The bear case for Chipotle Mexican Grill (NYSE:CMG) ahead of earnings seems easy to make. Chipotle stock simply looks too expensive. Chipotle’s turnaround is making progress, but at 44x 2019 EPS estimates, CMG stock is pricing in all of that progress, and then some.
Indeed, CMG now trades well above usually bullish analyst estimates, as James Brumley pointed out last week. It has the 32nd-highest forward P/E multiple in the S&P 500, according to finviz.com — and even that understates the case, as REITs and MLPs (which show low net income for accounting reasons) are undervalued by that metric. In the restaurant sector as a whole, only Wingstop (NASDAQ:WING) garners a comparable valuation (and it, too, looks overvalued).
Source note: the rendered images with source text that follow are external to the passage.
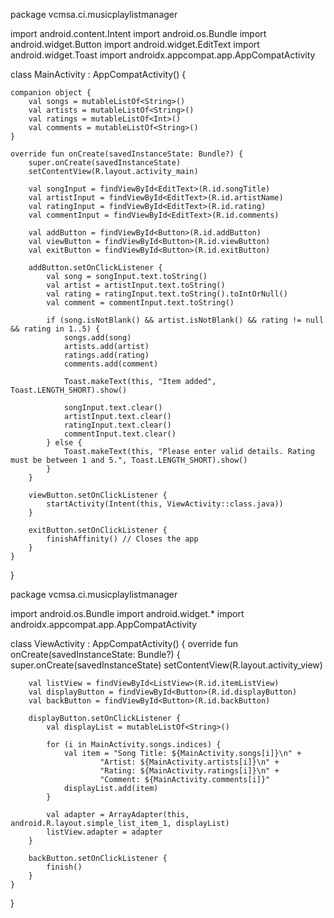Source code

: package vcmsa.ci.musicplaylistmanager

import android.content.Intent
import android.os.Bundle
import android.widget.Button
import android.widget.EditText
import android.widget.Toast
import androidx.appcompat.app.AppCompatActivity

class MainActivity : AppCompatActivity() {

    companion object {
        val songs = mutableListOf<String>()
        val artists = mutableListOf<String>()
        val ratings = mutableListOf<Int>()
        val comments = mutableListOf<String>()
    }

    override fun onCreate(savedInstanceState: Bundle?) {
        super.onCreate(savedInstanceState)
        setContentView(R.layout.activity_main)

        val songInput = findViewById<EditText>(R.id.songTitle)
        val artistInput = findViewById<EditText>(R.id.artistName)
        val ratingInput = findViewById<EditText>(R.id.rating)
        val commentInput = findViewById<EditText>(R.id.comments)

        val addButton = findViewById<Button>(R.id.addButton)
        val viewButton = findViewById<Button>(R.id.viewButton)
        val exitButton = findViewById<Button>(R.id.exitButton)

        addButton.setOnClickListener {
            val song = songInput.text.toString()
            val artist = artistInput.text.toString()
            val rating = ratingInput.text.toString().toIntOrNull()
            val comment = commentInput.text.toString()

            if (song.isNotBlank() && artist.isNotBlank() && rating != null && rating in 1..5) {
                songs.add(song)
                artists.add(artist)
                ratings.add(rating)
                comments.add(comment)

                Toast.makeText(this, "Item added", Toast.LENGTH_SHORT).show()

                songInput.text.clear()
                artistInput.text.clear()
                ratingInput.text.clear()
                commentInput.text.clear()
            } else {
                Toast.makeText(this, "Please enter valid details. Rating must be between 1 and 5.", Toast.LENGTH_SHORT).show()
            }
        }

        viewButton.setOnClickListener {
            startActivity(Intent(this, ViewActivity::class.java))
        }

        exitButton.setOnClickListener {
            finishAffinity() // Closes the app
        }
    }
}

package vcmsa.ci.musicplaylistmanager

import android.os.Bundle
import android.widget.*
import androidx.appcompat.app.AppCompatActivity

class ViewActivity : AppCompatActivity() {
    override fun onCreate(savedInstanceState: Bundle?) {
        super.onCreate(savedInstanceState)
        setContentView(R.layout.activity_view)

        val listView = findViewById<ListView>(R.id.itemListView)
        val displayButton = findViewById<Button>(R.id.displayButton)
        val backButton = findViewById<Button>(R.id.backButton)

        displayButton.setOnClickListener {
            val displayList = mutableListOf<String>()

            for (i in MainActivity.songs.indices) {
                val item = "Song Title: ${MainActivity.songs[i]}\n" +
                        "Artist: ${MainActivity.artists[i]}\n" +
                        "Rating: ${MainActivity.ratings[i]}\n" +
                        "Comment: ${MainActivity.comments[i]}"
                displayList.add(item)
            }

            val adapter = ArrayAdapter(this, android.R.layout.simple_list_item_1, displayList)
            listView.adapter = adapter
        }

        backButton.setOnClickListener {
            finish()
        }
    }
}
That sets up an important — and potentially dangerous — earnings report for Chipotle on Wednesday afternoon. The 30% gains in CMG stock from December lows are building expectations for the report. 2019 guidance will be key: Chipotle’s expectations must climb well above of those of analysts (and investors) to keep the rally going.
I was skeptical toward CMG stock at the end of 2018 and I remain so ahead of earnings. But Chipotle has the chance to convert bears like myself with a big report on Wednesday.
The Easy Bear Case for CMG Stock
The bear case for Chipotle stock seems reasonably easy to make. The company admittedly is making some progress on its turnaround, after consumer fatigue and food safety concerns sent sales tumbling. Same-restaurant sales are up 3.3% so far this year, according to the 10-Q, with a solid 4.4% print in Q3.
But CMG stock, again, is trading at 40x-plus next year’s earnings. It’s nearly 10% above consensus Wall Street price targets. The highest of 25 analyst targets, per data from Yahoo! Finance, only suggests about 15% upside.
And of late, several of those analysts have advised caution themselves. On Tuesday, Oppenheimer called out both valuation and Q4 numbers as risks. The day before, Wedbush wrote, “We have never seen such a divergence between our [channel] checks and buy-side expectations in the history of our coverage of any restaurant.”
Those analysts seem to suggest that near-term expectations are too high. Yet the valuation here implies that even meeting expectations — a small beat in Q4 perhaps, and full-year 2019 guidance in the range of current estimates — probably isn’t enough. To move higher from here, CMG stock needs a blowout Q4 and above-consensus 2019 guidance.
That seems like a lot to ask given those analyst concerns and the fact that Chipotle’s performance of late hasn’t been that impressive. Comparable sales numbers seem solid but are coming mostly from pricing increases. Traffic remains reasonably flat.
Given the fixed-cost nature of restaurants, better-than-expected visitations can help margins and earnings, but it’s hard to argue that success on that front isn’t priced in to some extent. And with the options market perhaps surprisingly pricing in just a 7% move in CMG this week, investors seem too sanguine about the potential downside here if Chipotle misses.
The Case for Chipotle Stock
That said, Chipotle does have a chance to change the narrative around CMG stock. Much of the gains of late — Chipotle stock is up almost 70% over the past year — have come from optimism toward 2019 and 2020, not necessarily 2018 results.
Again, I’m skeptical toward that optimism. But traders looking at the “easy” bull case here ought to remember that the short thesis might be too easy. Investors buying shares at $500 know that Chipotle looks expensive. They know the stock has outrun the Street.
And those investors have a path to being proven right as soon as Wednesday afternoon. If Chipotle’s outlook matches those of the bulls, the growth story here re-emerges. A big Q4 leads to stories about how Chipotle’s traffic growth is returning and how the company might finally be putting those food safety issues in the rearview mirror.
It might seem on its face that 40x-plus earnings already prices in that new narrative. But it’s important to remember that incremental margins for “fast casual” are quite high. Each extra visit to a Chipotle restaurant adds quite a bit of operating profit. If traffic returns, sales will accelerate, margins will expand, and CMG stock could move higher. Remember that this was a $700-plus stock just a few years ago.
A Big Report
While I understand the bull case for CMG into and out of earnings, I still see at least some of the company’s potential as priced in by the run of the past few weeks. And from here, relatively light premiums on puts and put spreads suggest a potential bearish/short trade ahead of the report (for investors who understand the risks and option strategies required).
Either way, this seems likely to be a key report for Chipotle. A Q4 beat and better-than-expected 2019 guidance mean the “turnaround” story strengthens, and investors of all stripes start treating CMG like a growth stock again. Anything less and Chipotle’s growth outlook appears much more moderate. The once-leader in fast casual looks more like other fallen angels in the space, and the 40x-plus forward P/E multiple likely doesn’t hold.
So far, CMG has had a big 2019. Without a huge report on Wednesday afternoon, the rest of the year isn’t going to be nearly as positive.
As of this writing, Vince Martin has no positions in any securities mentioned.